Scientists have discovered a unique form of communication between cells in the human brain that reveals how much we still have to learn about the brain’s mysterious inner workings. A fascinating discovery suggests that our brain may be a much more powerful computing device than we imagined.

In 2020, researchers from institutes in Germany and Greece reported a mechanism in the outer cells of the cerebral cortex that independently generates a new “cascade” signal and can give individual neurons a different way to carry out their logical functions.

Measuring electrical activity in areas of tissue removed during surgery from epilepsy patients and analyzing their structure using fluorescence microscopy, neurologists discovered that individual cells of the cerebral cortex use to “fire” not only the usual sodium ions, but also calcium. This combination of positively charged ions produced unprecedented voltage waves called calcium-mediated dendritic action potentials or dCaAPs (calcium-mediated dendritic action potentials).

Brain – especially human – is often compared to a computer. The analogy has its limits, but on some levels they perform tasks similarly. Both use the power of electrical voltage to perform various operations. In computers, this occurs as a fairly simple flow of electrons through junctions called transistors.

In neurons, the signal takes the waveform of the opening and closing of channels that exchange charged particles such as sodium, chloride, and potassium. This pulse of ion flow is called an action potential.
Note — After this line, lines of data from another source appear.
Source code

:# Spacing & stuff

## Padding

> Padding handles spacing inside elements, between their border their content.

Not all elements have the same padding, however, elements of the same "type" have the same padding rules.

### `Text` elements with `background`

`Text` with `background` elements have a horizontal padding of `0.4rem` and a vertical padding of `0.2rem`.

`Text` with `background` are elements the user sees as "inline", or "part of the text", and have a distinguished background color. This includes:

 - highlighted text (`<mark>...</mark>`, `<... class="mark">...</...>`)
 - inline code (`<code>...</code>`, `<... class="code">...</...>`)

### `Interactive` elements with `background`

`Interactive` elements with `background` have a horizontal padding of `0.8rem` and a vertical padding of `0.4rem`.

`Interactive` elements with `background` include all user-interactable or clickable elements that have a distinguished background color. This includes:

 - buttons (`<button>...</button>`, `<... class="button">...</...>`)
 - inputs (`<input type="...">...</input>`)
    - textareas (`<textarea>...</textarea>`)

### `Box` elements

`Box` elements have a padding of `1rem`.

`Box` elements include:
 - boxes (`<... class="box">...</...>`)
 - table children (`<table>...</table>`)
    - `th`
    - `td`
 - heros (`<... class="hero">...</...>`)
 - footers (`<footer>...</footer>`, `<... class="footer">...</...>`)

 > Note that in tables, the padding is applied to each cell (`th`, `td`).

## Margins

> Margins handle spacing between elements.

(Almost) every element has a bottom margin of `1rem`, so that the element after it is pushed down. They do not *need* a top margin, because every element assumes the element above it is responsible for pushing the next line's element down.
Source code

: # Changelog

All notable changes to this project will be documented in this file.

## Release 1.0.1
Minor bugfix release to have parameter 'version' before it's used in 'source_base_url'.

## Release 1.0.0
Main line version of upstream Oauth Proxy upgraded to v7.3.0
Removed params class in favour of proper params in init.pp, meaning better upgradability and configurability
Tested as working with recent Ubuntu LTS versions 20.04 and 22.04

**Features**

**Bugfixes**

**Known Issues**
Instead of transistors, neurons transmit these messages chemically at the ends of processes called dendrites.

“Dendrites are central to understanding how the brain works because they form the basis of what determines the computational power of individual neurons,” Humboldt University neuroscientist Matthew Larkum told Walter Beckwith at the American Association for the Advancement of Science in January 2020.

dendrites They are the traffic lights of our nervous system. If the action potential is large enough, it can be transmitted to other nerves that can block or transmit messages. This is the logical basis of our brain – voltage fluctuations that can be transmitted in two forms: either an “AND” message (if x and y are triggered, the message is transmitted further); or an “OR” message (if x or y fires the message is delivered).

Perhaps nowhere is this more complex than in the dense, wrinkled outer part of the human central nervous system (the cerebral cortex). The deeper second and third layers are particularly thick; It is full of branches that perform higher-level functions related to our emotions, thinking, and motor control.

The researchers closely examined the tissue of these layers by attaching the cells to a device called a somatodendritic patch clamp, which sent action potentials up and down each neuron, recording their signals.

“When we first saw dendritic action potentials, it was a ‘eureka’ moment,” says Larkum.

They double-checked the results on various samples from brain tumors to make sure any findings were not specific to patients with epilepsy. Although the team conducted similar experiments in rats, the types of signals they observed in human cells were quite different.

Importantly, when they dosed the cells with a sodium channel-blocking substance called tetrodotoxin, they still found the signal. But after blocking calcium, everything calmed down. It is quite interesting to detect a calcium-mediated action potential. But modeling how this sensitive new type of signal works in the cerebral cortex revealed a surprise.

In addition to AND and OR logic functions, these individual neurons can act as “exclusive OR” (XOR) connections that activate a signal only when another signal is evaluated in a certain way.

“Traditionally, XOR operation was thought to require a network solution,” the researchers write.

Additional studies are needed to see how dCaAPs behave in whole neurons and in a living system. Not to mention whether this is a human trait or whether similar mechanisms have evolved elsewhere in the animal world.

Technologies also look at our nervous system for inspiration to design better hardware; The knowledge that our own cells have a few more tricks up their sleeves could lead to new ways of networking transistors. Exactly how this new logical tool, crammed into a single neuron, will translate into higher functions is a question for future researchers to answer. This study was published on: Science.